The otheca only hatched one nymph, despite it being quite long /: I opened it and saw the others, which didn't make it out. I'm sure there were at least 100 in there ): What could have caused this? I have been spraying it daily and even then I think the ambient humidity here is quite high. The mother is wild caught btw.


----------



## Termite48 (Nov 20, 2014)

That is not the correct incubation time for an Orchid ooth. If she layed the ooth on 10-15 and one nymph hatched on the 19th of Nov. this is not long enough. Someone else with more recent experience can verify, but a more appropraite incubation time is about 62 days. So the remaining ooth, if sealed up might render some hatchlings if continuiing incubation is provided.


----------



## cocolaca (Nov 21, 2014)

Well there was another that managed to emerge, but died while on its thread and didn't "molt" out :S I saw the others in there and they looked fully formed to me. The high temps here must've sped up their development, I'm guessing.


----------



## Termite48 (Nov 21, 2014)

Keep incubating the ooth and you may get some to hatch that are alive and well. It is worth it to wait.


----------



## CosbyArt (Nov 21, 2014)

cocolaca said:


> Guys, 1 more question. Just being a little paranoid, but is there any chance that a female might lay an ooth on top of another previously laid ooth? My female is still in the same container with her ooth, and I am guessing that she may lay another soon, as she has stopped feeding yet again


Just had that question answered last night, so I'd thought I'd share a photo along with what happened -- It appears that yes is the answer. :blink: 

Last night my mantis Susanna went into her mode of getting ready to lay a ooth (rubbing the end of abdomen (to get it started?) and crouching/hugging the lid). She was doing that over the top of her previous laid ooth and thankfully she didn't start it on top of the ooth (the area where the nymphs hatch).

After a while she did start laying the ooth and it was directly beside the previous ooth. It actually overlaps the outer edge of the ooth as you can see below. Thankfully though it doesn't come close to the ooth hatching line/area -- so there shouldn't be any issues.

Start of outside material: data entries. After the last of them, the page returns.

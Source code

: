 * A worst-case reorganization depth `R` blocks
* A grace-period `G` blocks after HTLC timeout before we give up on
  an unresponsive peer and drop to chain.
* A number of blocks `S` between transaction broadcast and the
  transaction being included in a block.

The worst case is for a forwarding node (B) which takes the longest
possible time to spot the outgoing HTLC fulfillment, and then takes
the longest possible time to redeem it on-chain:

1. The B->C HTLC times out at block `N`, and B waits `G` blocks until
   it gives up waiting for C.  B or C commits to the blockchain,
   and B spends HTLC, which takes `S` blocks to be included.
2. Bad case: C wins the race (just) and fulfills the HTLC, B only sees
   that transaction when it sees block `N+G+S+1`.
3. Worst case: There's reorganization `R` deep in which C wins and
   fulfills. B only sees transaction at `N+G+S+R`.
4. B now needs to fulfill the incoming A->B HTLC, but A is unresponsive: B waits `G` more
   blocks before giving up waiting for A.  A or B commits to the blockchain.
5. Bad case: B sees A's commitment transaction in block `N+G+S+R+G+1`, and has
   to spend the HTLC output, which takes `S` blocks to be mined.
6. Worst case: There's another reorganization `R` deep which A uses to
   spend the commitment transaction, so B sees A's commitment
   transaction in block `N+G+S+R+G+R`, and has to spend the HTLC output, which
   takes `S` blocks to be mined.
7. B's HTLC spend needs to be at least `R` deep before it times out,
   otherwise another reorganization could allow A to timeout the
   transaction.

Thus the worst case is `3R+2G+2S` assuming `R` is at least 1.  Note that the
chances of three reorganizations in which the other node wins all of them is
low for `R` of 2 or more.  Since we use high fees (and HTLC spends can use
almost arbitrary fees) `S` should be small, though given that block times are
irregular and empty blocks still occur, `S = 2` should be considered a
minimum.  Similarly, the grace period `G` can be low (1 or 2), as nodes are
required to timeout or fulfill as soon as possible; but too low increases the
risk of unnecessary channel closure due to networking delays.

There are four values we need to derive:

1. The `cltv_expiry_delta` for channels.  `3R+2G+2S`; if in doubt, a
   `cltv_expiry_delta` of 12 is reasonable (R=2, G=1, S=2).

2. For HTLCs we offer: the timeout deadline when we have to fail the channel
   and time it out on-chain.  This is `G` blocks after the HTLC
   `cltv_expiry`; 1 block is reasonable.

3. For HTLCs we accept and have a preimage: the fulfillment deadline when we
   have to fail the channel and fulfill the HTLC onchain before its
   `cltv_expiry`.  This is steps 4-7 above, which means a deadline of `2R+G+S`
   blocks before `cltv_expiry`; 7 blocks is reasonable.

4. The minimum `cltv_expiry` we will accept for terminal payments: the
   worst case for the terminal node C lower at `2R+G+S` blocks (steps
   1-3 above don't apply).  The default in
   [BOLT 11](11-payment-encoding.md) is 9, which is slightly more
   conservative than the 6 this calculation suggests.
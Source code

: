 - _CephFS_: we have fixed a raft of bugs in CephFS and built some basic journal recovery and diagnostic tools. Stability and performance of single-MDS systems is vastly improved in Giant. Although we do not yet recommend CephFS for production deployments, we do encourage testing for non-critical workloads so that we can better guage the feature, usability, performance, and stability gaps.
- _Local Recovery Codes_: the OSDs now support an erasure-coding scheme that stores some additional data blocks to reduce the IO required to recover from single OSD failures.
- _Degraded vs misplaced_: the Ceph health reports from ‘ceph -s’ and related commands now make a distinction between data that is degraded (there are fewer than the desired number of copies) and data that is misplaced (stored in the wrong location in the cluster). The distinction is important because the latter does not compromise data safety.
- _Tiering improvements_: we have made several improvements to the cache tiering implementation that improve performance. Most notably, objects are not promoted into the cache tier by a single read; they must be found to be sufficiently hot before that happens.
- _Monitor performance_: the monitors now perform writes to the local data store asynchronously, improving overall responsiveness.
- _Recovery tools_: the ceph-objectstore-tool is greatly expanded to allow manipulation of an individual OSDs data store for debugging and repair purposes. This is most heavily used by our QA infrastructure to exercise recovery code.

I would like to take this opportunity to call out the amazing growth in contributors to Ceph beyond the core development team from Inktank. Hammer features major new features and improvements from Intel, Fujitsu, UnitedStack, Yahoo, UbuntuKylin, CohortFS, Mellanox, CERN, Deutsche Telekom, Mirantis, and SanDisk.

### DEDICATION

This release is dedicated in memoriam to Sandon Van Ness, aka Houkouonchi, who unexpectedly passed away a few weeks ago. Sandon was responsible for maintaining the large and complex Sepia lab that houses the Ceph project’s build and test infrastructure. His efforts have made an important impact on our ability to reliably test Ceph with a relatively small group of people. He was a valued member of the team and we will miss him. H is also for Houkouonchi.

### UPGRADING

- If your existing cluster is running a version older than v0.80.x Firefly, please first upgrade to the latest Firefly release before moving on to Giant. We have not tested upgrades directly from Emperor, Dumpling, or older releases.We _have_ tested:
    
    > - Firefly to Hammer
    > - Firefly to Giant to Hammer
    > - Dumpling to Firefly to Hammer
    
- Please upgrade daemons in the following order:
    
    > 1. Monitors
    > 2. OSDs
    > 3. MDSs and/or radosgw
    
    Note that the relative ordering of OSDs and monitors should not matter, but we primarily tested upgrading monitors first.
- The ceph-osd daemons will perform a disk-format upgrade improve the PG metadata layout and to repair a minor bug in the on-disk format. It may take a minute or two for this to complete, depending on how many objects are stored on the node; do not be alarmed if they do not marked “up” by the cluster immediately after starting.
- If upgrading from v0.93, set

I think I just lucked out and didn't have a ooth ruined by another. :clover:


----------



## PIaf94 (Mar 22, 2015)

I can confirm that orchids do stop eating prior to laying! Both my females ignored moths in their cages only to lay an ootheca two or three days later. Noticed both my girls endlessly walking around the terrarium for the perfect spot to lay


----------